Do you mean by your question:

- How do we figure out what the defect is and where it happened? Is it a fiber cut? Is it a misconfiguration? How do you do fault localization

Or:

- What set of defects does your solution address?

Or maybe something else.

Thanks,

Richard.

-----Original Message-----
From: neil.2.harrison@bt.com [mailto:neil.2.harrison@bt.com]
Sent: Wednesday, September 10, 2003 1:13 PM
To: rabbat@fla.fujitsu.com; ccamp@ops.ietf.org; zali@cisco.com
Cc: v.sharma@ieee.org
Subject: RE: Comparison of restoration requirements between transport and packet networks

Where are the defects specified (take any networking mode/layer you like) wrt entry/exit criteria and consequent actions?

regards, Neil

-----Original Message-----
From: Richard Rabbat [mailto:rabbat@fla.fujitsu.com]
Sent: 10 September 2003 20:11
To: ccamp@ops.ietf.org; Zafar Ali
Cc: Vishal Sharma; 'Richard Rabbat'
Subject: Comparison of restoration requirements between transport and packet networks

Hi Zafar, CCAMP,

During discussions with several colleagues within the CCAMP WG, it has become clear that it would be useful to clarify some of the fundamental differences between restoration in packet networks and that in transport networks.

This is because this difference, together with the time criticality of restoration at the transport layer, requires the development of techniques for time-bounded notification. It would then be useful to discuss the solutions proposed in draft-rabbat-fault-notification-protocol-03 for such notification.

We are in the process of preparing a contribution on this subject, but thought it would be useful to highlight a few key points on the mailing list, so that we can elicit feedback and comments from the WG.

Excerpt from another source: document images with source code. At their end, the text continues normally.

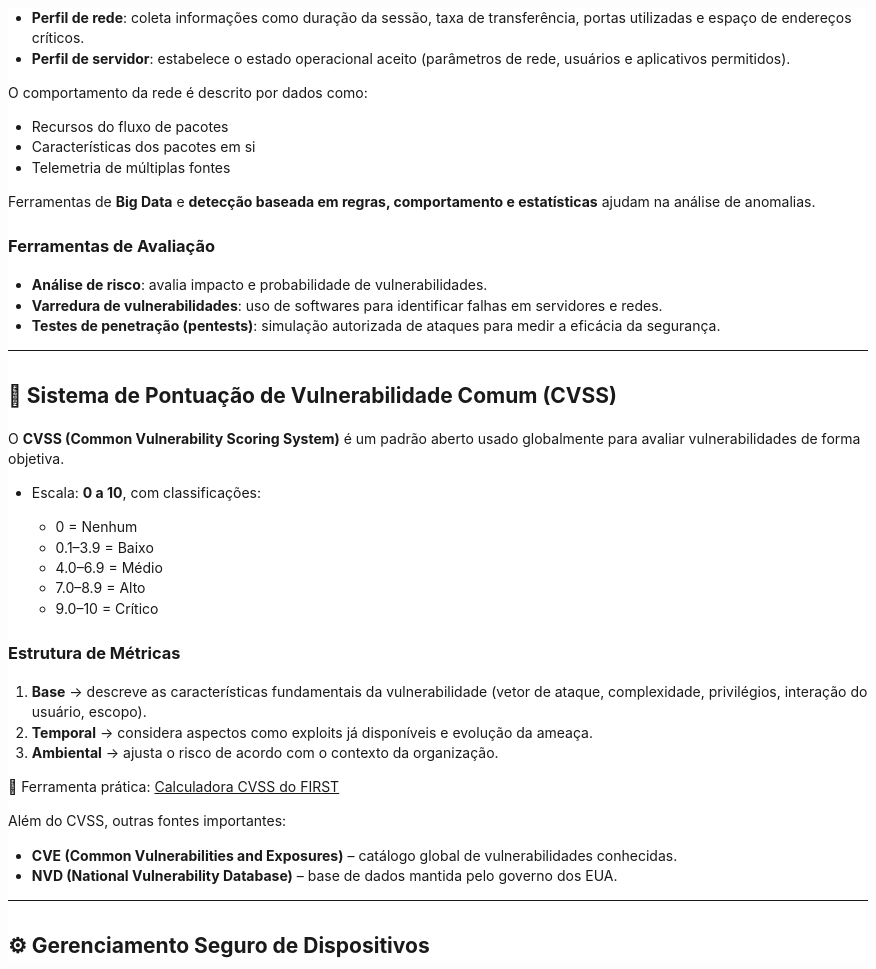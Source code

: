 * **Perfil de rede**: coleta informações como duração da sessão, taxa de transferência, portas utilizadas e espaço de endereços críticos.
* **Perfil de servidor**: estabelece o estado operacional aceito (parâmetros de rede, usuários e aplicativos permitidos).

O comportamento da rede é descrito por dados como:

* Recursos do fluxo de pacotes
* Características dos pacotes em si
* Telemetria de múltiplas fontes

Ferramentas de **Big Data** e **detecção baseada em regras, comportamento e estatísticas** ajudam na análise de anomalias.

### Ferramentas de Avaliação

* **Análise de risco**: avalia impacto e probabilidade de vulnerabilidades.
* **Varredura de vulnerabilidades**: uso de softwares para identificar falhas em servidores e redes.
* **Testes de penetração (pentests)**: simulação autorizada de ataques para medir a eficácia da segurança.

---

## 📌 Sistema de Pontuação de Vulnerabilidade Comum (CVSS)

O **CVSS (Common Vulnerability Scoring System)** é um padrão aberto usado globalmente para avaliar vulnerabilidades de forma objetiva.

* Escala: **0 a 10**, com classificações:

  * 0 = Nenhum
  * 0.1–3.9 = Baixo
  * 4.0–6.9 = Médio
  * 7.0–8.9 = Alto
  * 9.0–10 = Crítico

### Estrutura de Métricas

1. **Base** → descreve as características fundamentais da vulnerabilidade (vetor de ataque, complexidade, privilégios, interação do usuário, escopo).
2. **Temporal** → considera aspectos como exploits já disponíveis e evolução da ameaça.
3. **Ambiental** → ajusta o risco de acordo com o contexto da organização.

🔗 Ferramenta prática: [Calculadora CVSS do FIRST](https://www.first.org/cvss/)

Além do CVSS, outras fontes importantes:

* **CVE (Common Vulnerabilities and Exposures)** – catálogo global de vulnerabilidades conhecidas.
* **NVD (National Vulnerability Database)** – base de dados mantida pelo governo dos EUA.

---

## ⚙️ Gerenciamento Seguro de Dispositivos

In normal packet networks (MPLS networks) one can pre-signal *and* pre-configure a backup LSP for a working LSP. This is because selecting a label at a node for a backup LSP is sufficient to be able to switch traffic for that LSP when that traffic arrives. If resources are required for the backup LSP (buffers and bandwidth), they too can be reserved in advance (during the LSP signaling phase), but can still be used by low-priority or extra-traffic LSPs as long as there is no failure on the working LSP.

This is true even for shared mesh restoration in MPLS networks. In that case, multiple labels would be assigned, one for each of the backup LSPs (corresponding to link and/or node disjoint working LSPs) transiting a node on the shared backup path, but only one set of resources (buffers, bandwidth) would be reserved (if such resource reservation was needed).

In transport networks, however, one can pre-signal but not pre-configure a backup LSP (unless one was doing just 1+1 protection). This is because, in transport networks, if an LSP is established (that is, it is cross-connected) then the full bandwidth of the LSP is automatically *consumed*, irrespective of whether traffic actually flows on this LSP.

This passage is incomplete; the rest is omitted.